• Data records:
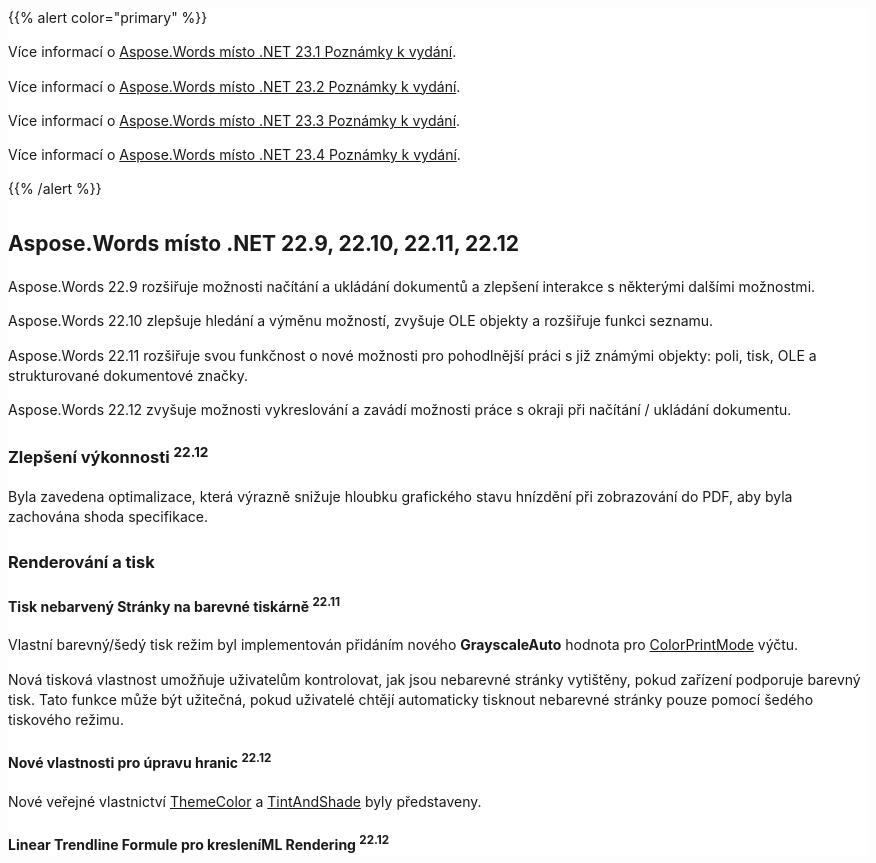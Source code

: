 {{% alert color="primary" %}}

Více informací o [Aspose.Words místo .NET 23.1 Poznámky k vydání](/words/net/aspose-words-for-net-23-1-release-notes/).

Více informací o [Aspose.Words místo .NET 23.2 Poznámky k vydání](/words/net/aspose-words-for-net-23-2-release-notes/).

Více informací o [Aspose.Words místo .NET 23.3 Poznámky k vydání](/words/net/aspose-words-for-net-23-3-release-notes/).

Více informací o [Aspose.Words místo .NET 23.4 Poznámky k vydání](/words/net/aspose-words-for-net-23-4-release-notes/).

{{% /alert %}}

## Aspose.Words místo .NET 22.9, 22.10, 22.11, 22.12

Aspose.Words 22.9 rozšiřuje možnosti načítání a ukládání dokumentů a zlepšení interakce s některými dalšími možnostmi.

Aspose.Words 22.10 zlepšuje hledání a výměnu možností, zvyšuje OLE objekty a rozšiřuje funkci seznamu.

Aspose.Words 22.11 rozšiřuje svou funkčnost o nové možnosti pro pohodlnější práci s již známými objekty: poli, tisk, OLE a strukturované dokumentové značky.

Aspose.Words 22.12 zvyšuje možnosti vykreslování a zavádí možnosti práce s okraji při načítání / ukládání dokumentu.

### Zlepšení výkonnosti <sup>22.12</sup>

Byla zavedena optimalizace, která výrazně snižuje hloubku grafického stavu hnízdění při zobrazování do PDF, aby byla zachována shoda specifikace.

### Renderování a tisk

#### Tisk nebarvený Stránky na barevné tiskárně <sup>22.11</sup>

Vlastní barevný/šedý tisk režim byl implementován přidáním nového **GrayscaleAuto** hodnota pro [ColorPrintMode](https://reference.aspose.com/words/net/aspose.words.rendering/colorprintmode/) výčtu.

Nová tisková vlastnost umožňuje uživatelům kontrolovat, jak jsou nebarevné stránky vytištěny, pokud zařízení podporuje barevný tisk. Tato funkce může být užitečná, pokud uživatelé chtějí automaticky tisknout nebarevné stránky pouze pomocí šedého tiskového režimu.

#### Nové vlastnosti pro úpravu hranic <sup>22.12</sup>

Nové veřejné vlastnictví [ThemeColor](https://reference.aspose.com/words/net/aspose.words/border/themecolor/) a [TintAndShade](https://reference.aspose.com/words/net/aspose.words/border/tintandshade/) byly představeny.

#### Linear Trendline Formule pro kresleníML Rendering <sup>22.12</sup>
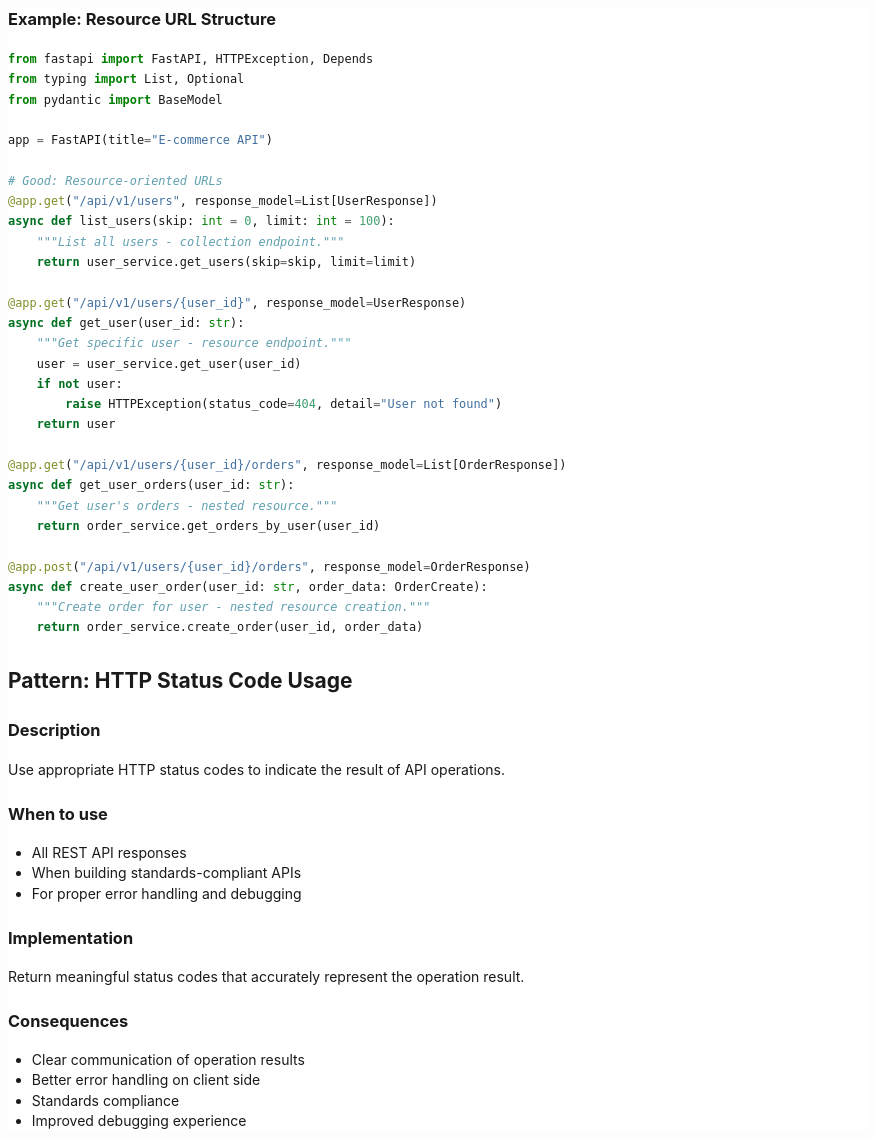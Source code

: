 ### Example: Resource URL Structure
```python
from fastapi import FastAPI, HTTPException, Depends
from typing import List, Optional
from pydantic import BaseModel

app = FastAPI(title="E-commerce API")

# Good: Resource-oriented URLs
@app.get("/api/v1/users", response_model=List[UserResponse])
async def list_users(skip: int = 0, limit: int = 100):
    """List all users - collection endpoint."""
    return user_service.get_users(skip=skip, limit=limit)

@app.get("/api/v1/users/{user_id}", response_model=UserResponse)
async def get_user(user_id: str):
    """Get specific user - resource endpoint."""
    user = user_service.get_user(user_id)
    if not user:
        raise HTTPException(status_code=404, detail="User not found")
    return user

@app.get("/api/v1/users/{user_id}/orders", response_model=List[OrderResponse])
async def get_user_orders(user_id: str):
    """Get user's orders - nested resource."""
    return order_service.get_orders_by_user(user_id)

@app.post("/api/v1/users/{user_id}/orders", response_model=OrderResponse)
async def create_user_order(user_id: str, order_data: OrderCreate):
    """Create order for user - nested resource creation."""
    return order_service.create_order(user_id, order_data)
```

## Pattern: HTTP Status Code Usage

### Description
Use appropriate HTTP status codes to indicate the result of API operations.

### When to use
- All REST API responses
- When building standards-compliant APIs
- For proper error handling and debugging

### Implementation
Return meaningful status codes that accurately represent the operation result.

### Consequences
- Clear communication of operation results
- Better error handling on client side
- Standards compliance
- Improved debugging experience
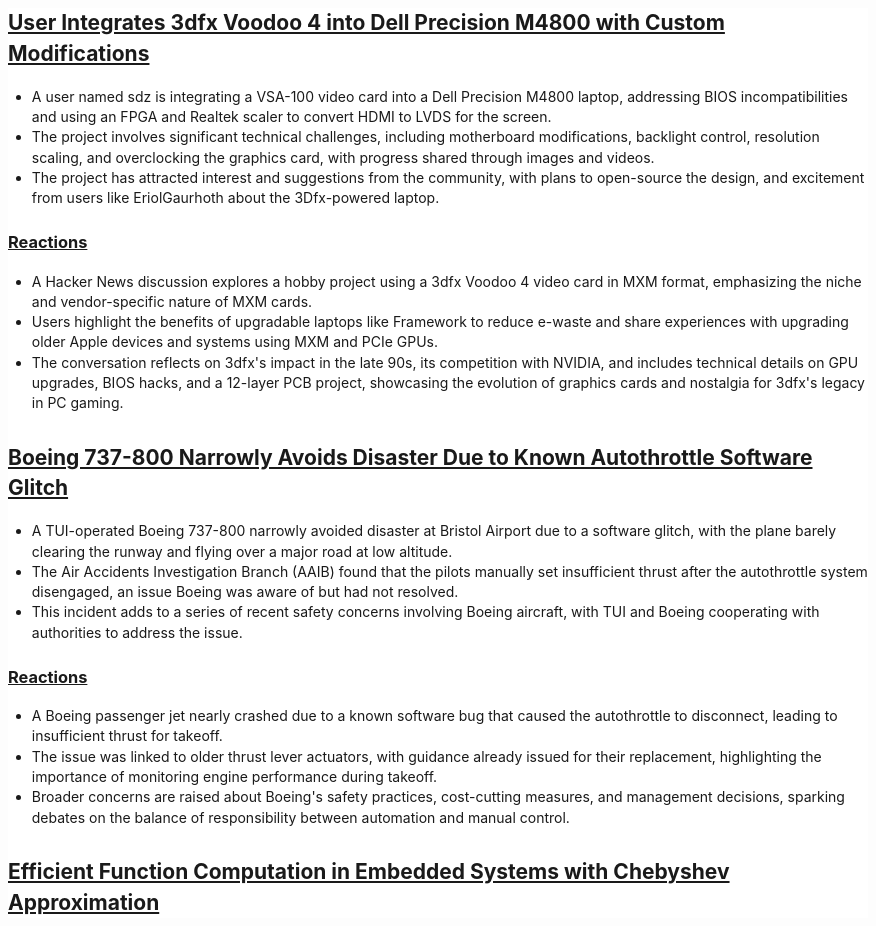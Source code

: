 ## [User Integrates 3dfx Voodoo 4 into Dell Precision M4800 with Custom Modifications](https://www.vogons.org/viewtopic.php?t=100871)

- A user named sdz is integrating a VSA-100 video card into a Dell Precision M4800 laptop, addressing BIOS incompatibilities and using an FPGA and Realtek scaler to convert HDMI to LVDS for the screen.
- The project involves significant technical challenges, including motherboard modifications, backlight control, resolution scaling, and overclocking the graphics card, with progress shared through images and videos.
- The project has attracted interest and suggestions from the community, with plans to open-source the design, and excitement from users like EriolGaurhoth about the 3Dfx-powered laptop.

### [Reactions](https://news.ycombinator.com/item?id=40613854)

- A Hacker News discussion explores a hobby project using a 3dfx Voodoo 4 video card in MXM format, emphasizing the niche and vendor-specific nature of MXM cards.
- Users highlight the benefits of upgradable laptops like Framework to reduce e-waste and share experiences with upgrading older Apple devices and systems using MXM and PCIe GPUs.
- The conversation reflects on 3dfx's impact in the late 90s, its competition with NVIDIA, and includes technical details on GPU upgrades, BIOS hacks, and a 12-layer PCB project, showcasing the evolution of graphics cards and nostalgia for 3dfx's legacy in PC gaming.

## [Boeing 737-800 Narrowly Avoids Disaster Due to Known Autothrottle Software Glitch](https://www.independent.co.uk/travel/tui-boeing-flight-bristol-disaster-avoided-b2558536.html)

- A TUI-operated Boeing 737-800 narrowly avoided disaster at Bristol Airport due to a software glitch, with the plane barely clearing the runway and flying over a major road at low altitude.
- The Air Accidents Investigation Branch (AAIB) found that the pilots manually set insufficient thrust after the autothrottle system disengaged, an issue Boeing was aware of but had not resolved.
- This incident adds to a series of recent safety concerns involving Boeing aircraft, with TUI and Boeing cooperating with authorities to address the issue.

### [Reactions](https://news.ycombinator.com/item?id=40615786)

- A Boeing passenger jet nearly crashed due to a known software bug that caused the autothrottle to disconnect, leading to insufficient thrust for takeoff.
- The issue was linked to older thrust lever actuators, with guidance already issued for their replacement, highlighting the importance of monitoring engine performance during takeoff.
- Broader concerns are raised about Boeing's safety practices, cost-cutting measures, and management decisions, sparking debates on the balance of responsibility between automation and manual control.

## [Efficient Function Computation in Embedded Systems with Chebyshev Approximation](https://www.EmbeddedRelated.com/showarticle/152.php)
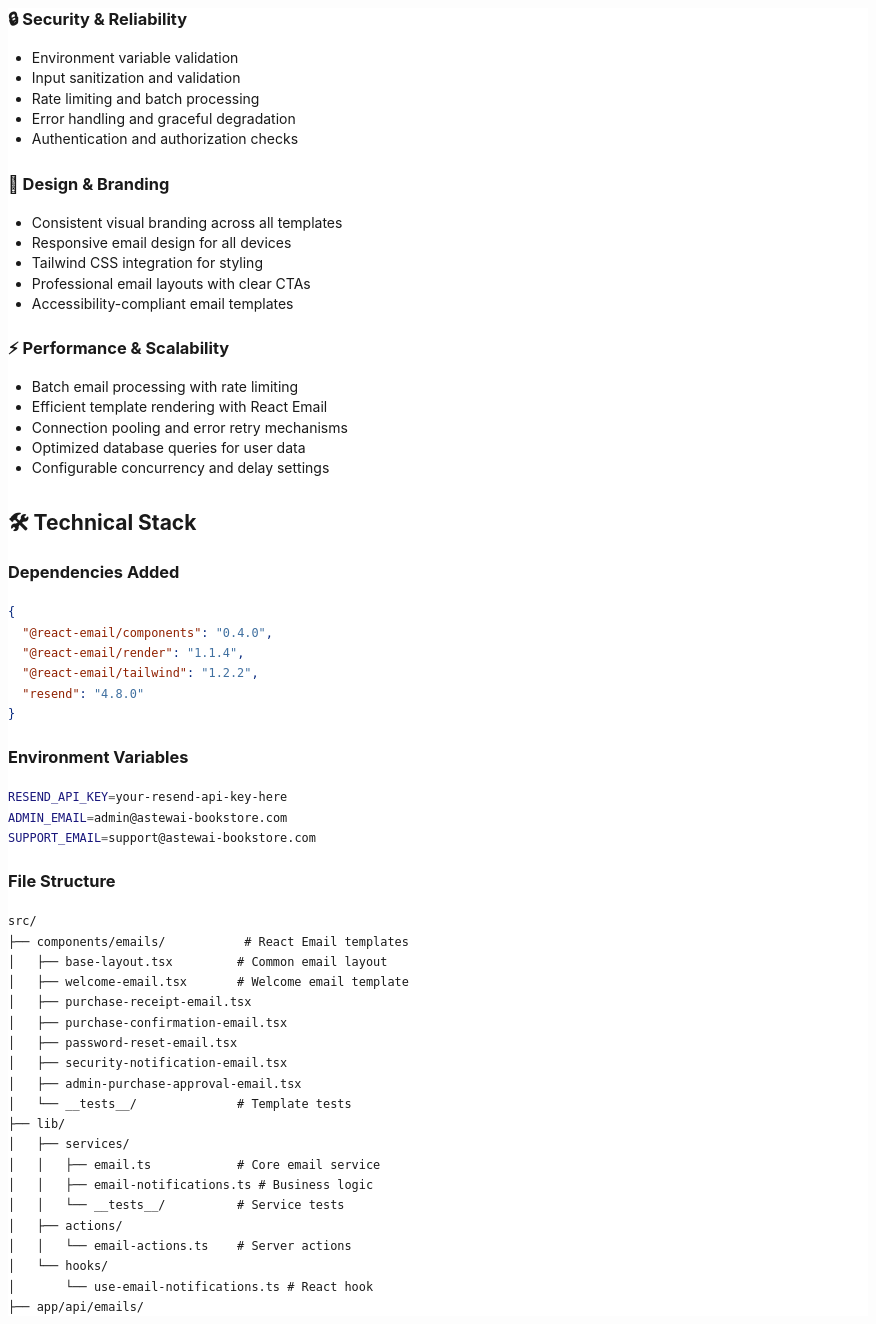 ### 🔒 Security & Reliability
- Environment variable validation
- Input sanitization and validation
- Rate limiting and batch processing
- Error handling and graceful degradation
- Authentication and authorization checks

### 🎨 Design & Branding
- Consistent visual branding across all templates
- Responsive email design for all devices
- Tailwind CSS integration for styling
- Professional email layouts with clear CTAs
- Accessibility-compliant email templates

### ⚡ Performance & Scalability
- Batch email processing with rate limiting
- Efficient template rendering with React Email
- Connection pooling and error retry mechanisms
- Optimized database queries for user data
- Configurable concurrency and delay settings

## 🛠️ Technical Stack

### Dependencies Added
```json
{
  "@react-email/components": "0.4.0",
  "@react-email/render": "1.1.4",
  "@react-email/tailwind": "1.2.2",
  "resend": "4.8.0"
}
```

### Environment Variables
```bash
RESEND_API_KEY=your-resend-api-key-here
ADMIN_EMAIL=admin@astewai-bookstore.com
SUPPORT_EMAIL=support@astewai-bookstore.com
```

### File Structure
```
src/
├── components/emails/           # React Email templates
│   ├── base-layout.tsx         # Common email layout
│   ├── welcome-email.tsx       # Welcome email template
│   ├── purchase-receipt-email.tsx
│   ├── purchase-confirmation-email.tsx
│   ├── password-reset-email.tsx
│   ├── security-notification-email.tsx
│   ├── admin-purchase-approval-email.tsx
│   └── __tests__/              # Template tests
├── lib/
│   ├── services/
│   │   ├── email.ts            # Core email service
│   │   ├── email-notifications.ts # Business logic
│   │   └── __tests__/          # Service tests
│   ├── actions/
│   │   └── email-actions.ts    # Server actions
│   └── hooks/
│       └── use-email-notifications.ts # React hook
├── app/api/emails/
```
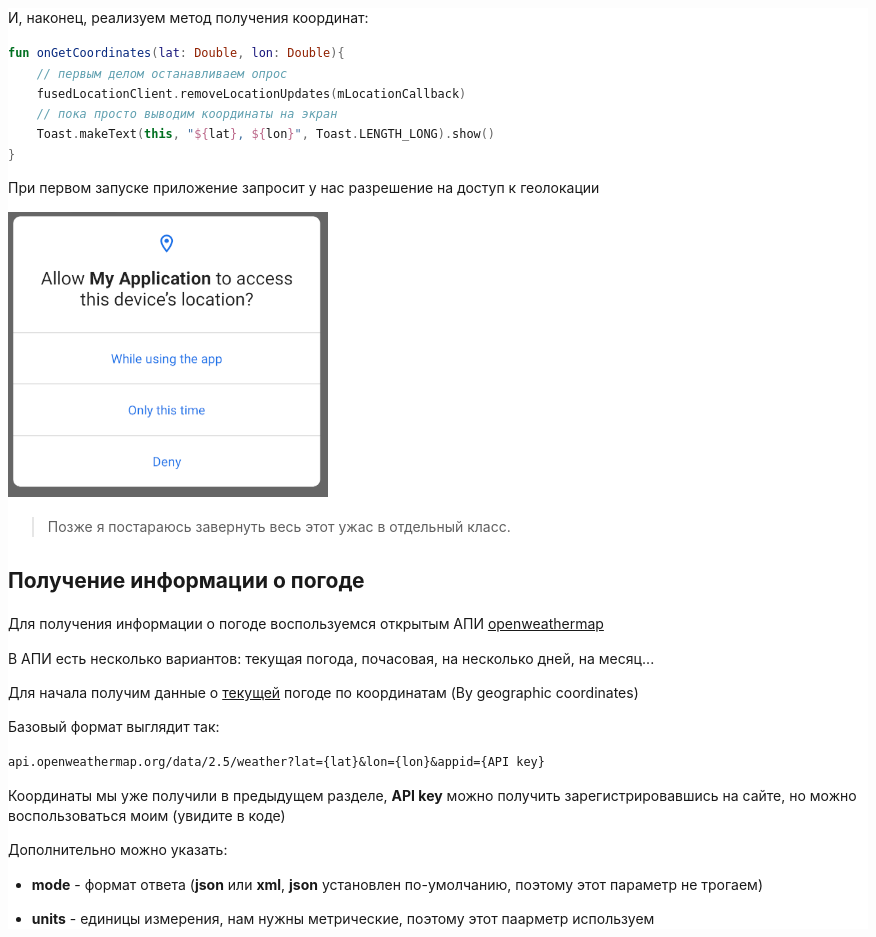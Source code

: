 И, наконец, реализуем метод получения координат:

```kt
fun onGetCoordinates(lat: Double, lon: Double){
    // первым делом останавливаем опрос
    fusedLocationClient.removeLocationUpdates(mLocationCallback)
    // пока просто выводим координаты на экран
    Toast.makeText(this, "${lat}, ${lon}", Toast.LENGTH_LONG).show()
}
```

При первом запуске приложение запросит у нас разрешение на доступ к геолокации

![](../img/04031.png)

>Позже я постараюсь завернуть весь этот ужас в отдельный класс.

## Получение информации о погоде

Для получения информации о погоде воспользуемся открытым АПИ [openweathermap](https://openweathermap.org/api)

В АПИ есть несколько вариантов: текущая погода, почасовая, на несколько дней, на месяц...

Для начала получим данные о [текущей](https://openweathermap.org/current) погоде по координатам (By geographic coordinates)

Базовый формат выглядит так:

```
api.openweathermap.org/data/2.5/weather?lat={lat}&lon={lon}&appid={API key}
```

Координаты мы уже получили в предыдущем разделе, **API key** можно получить зарегистрировавшись на сайте, но можно воспользоваться моим (увидите в коде)

Дополнительно можно указать:

* **mode** - формат ответа (**json** или **xml**, **json** установлен по-умолчанию, поэтому этот параметр не трогаем)

* **units** - единицы измерения, нам нужны метрические, поэтому этот паарметр используем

• Problem statement:
Would you output only the span of the records above that opens with the line containing "- Tailwind CSS integration for styling" and closes with the line containing "Для получения информации", ends included and pictures dropped?

• Finished task:
- Tailwind CSS integration for styling
- Professional email layouts with clear CTAs
- Accessibility-compliant email templates

### ⚡ Performance & Scalability
- Batch email processing with rate limiting
- Efficient template rendering with React Email
- Connection pooling and error retry mechanisms
- Optimized database queries for user data
- Configurable concurrency and delay settings

## 🛠️ Technical Stack

### Dependencies Added
```json
{
  "@react-email/components": "0.4.0",
  "@react-email/render": "1.1.4",
  "@react-email/tailwind": "1.2.2",
  "resend": "4.8.0"
}
```

### Environment Variables
```bash
RESEND_API_KEY=your-resend-api-key-here
ADMIN_EMAIL=admin@astewai-bookstore.com
SUPPORT_EMAIL=support@astewai-bookstore.com
```

### File Structure
```
src/
├── components/emails/           # React Email templates
│   ├── base-layout.tsx         # Common email layout
│   ├── welcome-email.tsx       # Welcome email template
│   ├── purchase-receipt-email.tsx
│   ├── purchase-confirmation-email.tsx
│   ├── password-reset-email.tsx
│   ├── security-notification-email.tsx
│   ├── admin-purchase-approval-email.tsx
│   └── __tests__/              # Template tests
├── lib/
│   ├── services/
│   │   ├── email.ts            # Core email service
│   │   ├── email-notifications.ts # Business logic
│   │   └── __tests__/          # Service tests
│   ├── actions/
│   │   └── email-actions.ts    # Server actions
│   └── hooks/
│       └── use-email-notifications.ts # React hook
├── app/api/emails/
```
Source code

: И, наконец, реализуем метод получения координат:

```kt
fun onGetCoordinates(lat: Double, lon: Double){
    // первым делом останавливаем опрос
    fusedLocationClient.removeLocationUpdates(mLocationCallback)
    // пока просто выводим координаты на экран
    Toast.makeText(this, "${lat}, ${lon}", Toast.LENGTH_LONG).show()
}
```

При первом запуске приложение запросит у нас разрешение на доступ к геолокации

![](../img/04031.png)

>Позже я постараюсь завернуть весь этот ужас в отдельный класс.

## Получение информации о погоде

Для получения информации о погоде воспользуемся открытым АПИ [openweathermap](https://openweathermap.org/api)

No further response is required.